▸ **Exercise**: If a line in the entries below holds the string "本周小结", copy it.

▸ **Given information**:

************

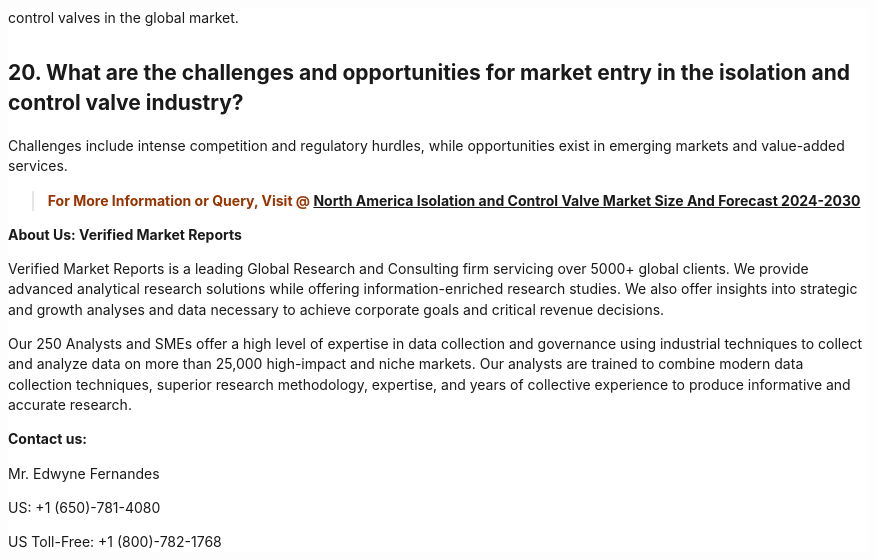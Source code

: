 control valves in the global market.</p><h2>20. What are the challenges and opportunities for market entry in the isolation and control valve industry?</div><div></h2><p>Challenges include intense competition and regulatory hurdles, while opportunities exist in emerging markets and value-added services.</p></body></html></p><blockquote><p><span style="color: #993300;"><strong>For More Information or Query, Visit @ <a href="https://www.verifiedmarketreports.com/product/isolation-and-control-valve-market-size-and-forecast/">North America Isolation and Control Valve Market Size And Forecast 2024-2030</a></strong></span></p></blockquote><p><strong>About Us: Verified Market Reports</strong></p><p>Verified Market Reports is a leading Global Research and Consulting firm servicing over 5000+ global clients. We provide advanced analytical research solutions while offering information-enriched research studies. We also offer insights into strategic and growth analyses and data necessary to achieve corporate goals and critical revenue decisions.</p><p>Our 250 Analysts and SMEs offer a high level of expertise in data collection and governance using industrial techniques to collect and analyze data on more than 25,000 high-impact and niche markets. Our analysts are trained to combine modern data collection techniques, superior research methodology, expertise, and years of collective experience to produce informative and accurate research.</p><p><strong>Contact us:</strong></p><p>Mr. Edwyne Fernandes</p><p>US: +1 (650)-781-4080</p><p>US Toll-Free: +1 (800)-782-1768</p>
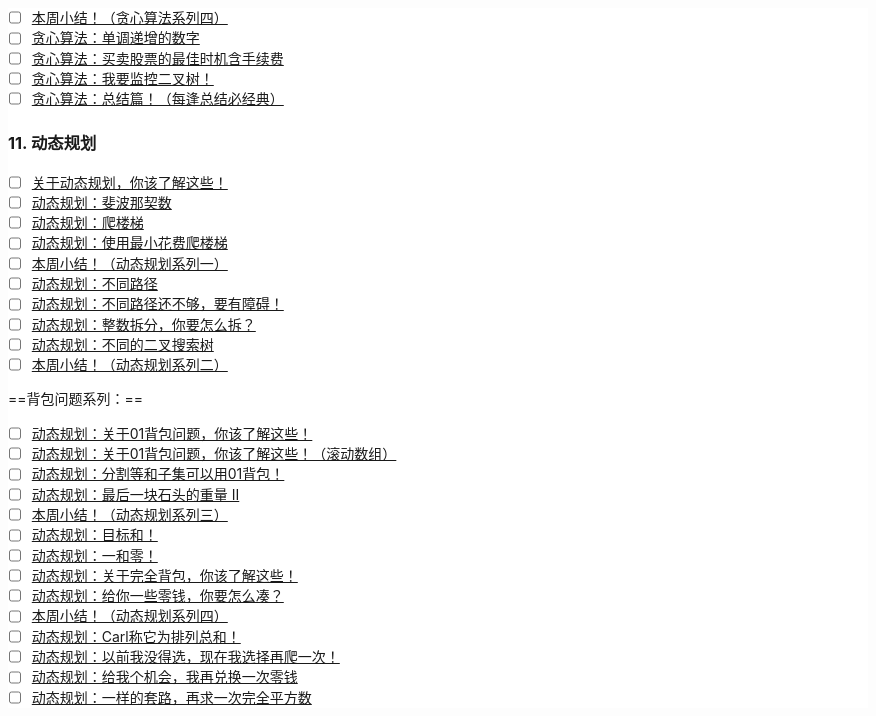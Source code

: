 - [ ] [本周小结！（贪心算法系列四）](https://mp.weixin.qq.com/s?__biz=MzUxNjY5NTYxNA==&mid=2247486244&idx=1&sn=ef61230dd737f32c5750d56d7c4879c5&scene=21#wechat_redirect)
- [ ] [贪心算法：单调递增的数字](https://mp.weixin.qq.com/s?__biz=MzUxNjY5NTYxNA==&mid=2247496782&idx=2&sn=1867452394fab09ad6570d2aaea87a44&scene=21#wechat_redirect)
- [ ] [贪心算法：买卖股票的最佳时机含手续费](https://mp.weixin.qq.com/s?__biz=MzUxNjY5NTYxNA==&mid=2247486285&idx=1&sn=4133ddbac4e9e2303880cf08aebb5603&scene=21#wechat_redirect)
- [ ] [贪心算法：我要监控二叉树！](https://mp.weixin.qq.com/s?__biz=MzUxNjY5NTYxNA==&mid=2247486326&idx=1&sn=215f7de6b4cc38c351c1b1388eacd30c&scene=21#wechat_redirect)
- [ ] [贪心算法：总结篇！（每逢总结必经典）](https://mp.weixin.qq.com/s?__biz=MzUxNjY5NTYxNA==&mid=2247486335&idx=1&sn=18013fbbb6b604deaf8941cd2fb7ad58&scene=21#wechat_redirect)

### 11. 动态规划

- [ ] [关于动态规划，你该了解这些！](https://mp.weixin.qq.com/s?__biz=MzUxNjY5NTYxNA==&mid=2247486381&idx=1&sn=b8b913edabdab1208bf677b9578442e7&scene=21#wechat_redirect)
- [ ] [动态规划：斐波那契数](https://mp.weixin.qq.com/s?__biz=MzUxNjY5NTYxNA==&mid=2247486389&idx=1&sn=c04a762fa0d83aad2ef8738aa659523b&scene=21#wechat_redirect)
- [ ] [动态规划：爬楼梯](https://mp.weixin.qq.com/s?__biz=MzUxNjY5NTYxNA==&mid=2247486421&idx=2&sn=2257ee9d1a7a46ba3e53acf965aa38d6&scene=21#wechat_redirect)
- [ ] [动态规划：使用最小花费爬楼梯](https://mp.weixin.qq.com/s?__biz=MzUxNjY5NTYxNA==&mid=2247486432&idx=1&sn=5f449828e7fbe769540742e91b3fe13c&scene=21#wechat_redirect)
- [ ] [本周小结！（动态规划系列一）](https://mp.weixin.qq.com/s?__biz=MzUxNjY5NTYxNA==&mid=2247486446&idx=2&sn=ca6e87ecba6d0fb5c634d1007cece5ac&scene=21#wechat_redirect)
- [ ] [动态规划：不同路径](https://mp.weixin.qq.com/s?__biz=MzUxNjY5NTYxNA==&mid=2247486478&idx=1&sn=17403b8995e6bf2a46a6800803f6aabd&scene=21#wechat_redirect)
- [ ] [动态规划：不同路径还不够，要有障碍！](https://mp.weixin.qq.com/s?__biz=MzUxNjY5NTYxNA==&mid=2247486510&idx=2&sn=3b410fa6a9ad7cd763a7cd0f4928dfa7&scene=21#wechat_redirect)
- [ ] [动态规划：整数拆分，你要怎么拆？](https://mp.weixin.qq.com/s?__biz=MzUxNjY5NTYxNA==&mid=2247486520&idx=1&sn=736878a6770a638d0cea0011bed187bd&scene=21#wechat_redirect)
- [ ] [动态规划：不同的二叉搜索树](https://mp.weixin.qq.com/s?__biz=MzUxNjY5NTYxNA==&mid=2247486532&idx=1&sn=9c3d605f6bf81027f9f39d1c45b8c4a6&scene=21#wechat_redirect)
- [ ] [本周小结！（动态规划系列二）](https://mp.weixin.qq.com/s?__biz=MzUxNjY5NTYxNA==&mid=2247486564&idx=2&sn=89ebcf9fa23ef9935ebfe1d5824b9dc2&scene=21#wechat_redirect)

==背包问题系列：==

- [ ] [动态规划：关于01背包问题，你该了解这些！](https://mp.weixin.qq.com/s?__biz=MzUxNjY5NTYxNA==&mid=2247486598&idx=1&sn=dd7d0530dd7a5caef7ce70cc3d6eee3f&scene=21#wechat_redirect)
- [ ] [动态规划：关于01背包问题，你该了解这些！（滚动数组）](https://mp.weixin.qq.com/s?__biz=MzUxNjY5NTYxNA==&mid=2247486624&idx=2&sn=96e8c6344dc25f57462b675b55ccd6e7&scene=21#wechat_redirect)
- [ ] [动态规划：分割等和子集可以用01背包！](https://mp.weixin.qq.com/s?__biz=MzUxNjY5NTYxNA==&mid=2247486632&idx=1&sn=4bb229e3f3f5774ac684c0127c88c984&scene=21#wechat_redirect)
- [ ] [动态规划：最后一块石头的重量 II](https://mp.weixin.qq.com/s?__biz=MzUxNjY5NTYxNA==&mid=2247486644&idx=1&sn=548c90df36b47d67290b5667c7cec3d3&scene=21#wechat_redirect)
- [ ] [本周小结！（动态规划系列三）](https://mp.weixin.qq.com/s?__biz=MzUxNjY5NTYxNA==&mid=2247486683&idx=2&sn=db28c1e34214a65b92cf2bd70d88ff3c&scene=21#wechat_redirect)
- [ ] [动态规划：目标和！](https://mp.weixin.qq.com/s?__biz=MzUxNjY5NTYxNA==&mid=2247486709&idx=1&sn=75f1f43d96dbd1c5c3e281b8963e3c50&scene=21#wechat_redirect)
- [ ] [动态规划：一和零！](https://mp.weixin.qq.com/s?__biz=MzUxNjY5NTYxNA==&mid=2247486739&idx=2&sn=e226eacf67df9b6c784264f954ae42bf&scene=21#wechat_redirect)
- [ ] [动态规划：关于完全背包，你该了解这些！](https://mp.weixin.qq.com/s?__biz=MzUxNjY5NTYxNA==&mid=2247486748&idx=1&sn=dca9f65b75a75c50c502ae8aba279877&scene=21#wechat_redirect)
- [ ] [动态规划：给你一些零钱，你要怎么凑？](https://mp.weixin.qq.com/s?__biz=MzUxNjY5NTYxNA==&mid=2247486757&idx=1&sn=36f5eb60bfe4d8993cf3b3def5645a34&scene=21#wechat_redirect)
- [ ] [本周小结！（动态规划系列四）](https://mp.weixin.qq.com/s?__biz=MzUxNjY5NTYxNA==&mid=2247486780&idx=2&sn=fdde680deb4ae6b9b3f1f08893039a73&scene=21#wechat_redirect)
- [ ] [动态规划：Carl称它为排列总和！](https://mp.weixin.qq.com/s?__biz=MzUxNjY5NTYxNA==&mid=2247486826&idx=2&sn=80de2ae278bfd0c906d51fd012d37565&scene=21#wechat_redirect)
- [ ] [动态规划：以前我没得选，现在我选择再爬一次！](https://mp.weixin.qq.com/s?__biz=MzUxNjY5NTYxNA==&mid=2247486833&idx=1&sn=beda10fdf8f53e8596dd3ad56ff751d5&scene=21#wechat_redirect)
- [ ] [动态规划：给我个机会，我再兑换一次零钱](https://mp.weixin.qq.com/s?__biz=MzUxNjY5NTYxNA==&mid=2247486848&idx=1&sn=fec1c0c36789f4929a9067910afd600b&scene=21#wechat_redirect)
- [ ] [动态规划：一样的套路，再求一次完全平方数](https://mp.weixin.qq.com/s?__biz=MzUxNjY5NTYxNA==&mid=2247486872&idx=2&sn=01a3b81edafd125812d8860e89a6407f&scene=21#wechat_redirect)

************

▸ **Exercise result**:
: - [ ] [本周小结！（贪心算法系列四）](https://mp.weixin.qq.com/s?__biz=MzUxNjY5NTYxNA==&mid=2247486244&idx=1&sn=ef61230dd737f32c5750d56d7c4879c5&scene=21#wechat_redirect)
- [ ] [本周小结！（动态规划系列一）](https://mp.weixin.qq.com/s?__biz=MzUxNjY5NTYxNA==&mid=2247486446&idx=2&sn=ca6e87ecba6d0fb5c634d1007cece5ac&scene=21#wechat_redirect)
- [ ] [本周小结！（动态规划系列二）](https://mp.weixin.qq.com/s?__biz=MzUxNjY5NTYxNA==&mid=2247486564&idx=2&sn=89ebcf9fa23ef9935ebfe1d5824b9dc2&scene=21#wechat_redirect)
- [ ] [本周小结！（动态规划系列三）](https://mp.weixin.qq.com/s?__biz=MzUxNjY5NTYxNA==&mid=2247486683&idx=2&sn=db28c1e34214a65b92cf2bd70d88ff3c&scene=21#wechat_redirect)
- [ ] [本周小结！（动态规划系列四）](https://mp.weixin.qq.com/s?__biz=MzUxNjY5NTYxNA==&mid=2247486780&idx=2&sn=fdde680deb4ae6b9b3f1f08893039a73&scene=21#wechat_redirect)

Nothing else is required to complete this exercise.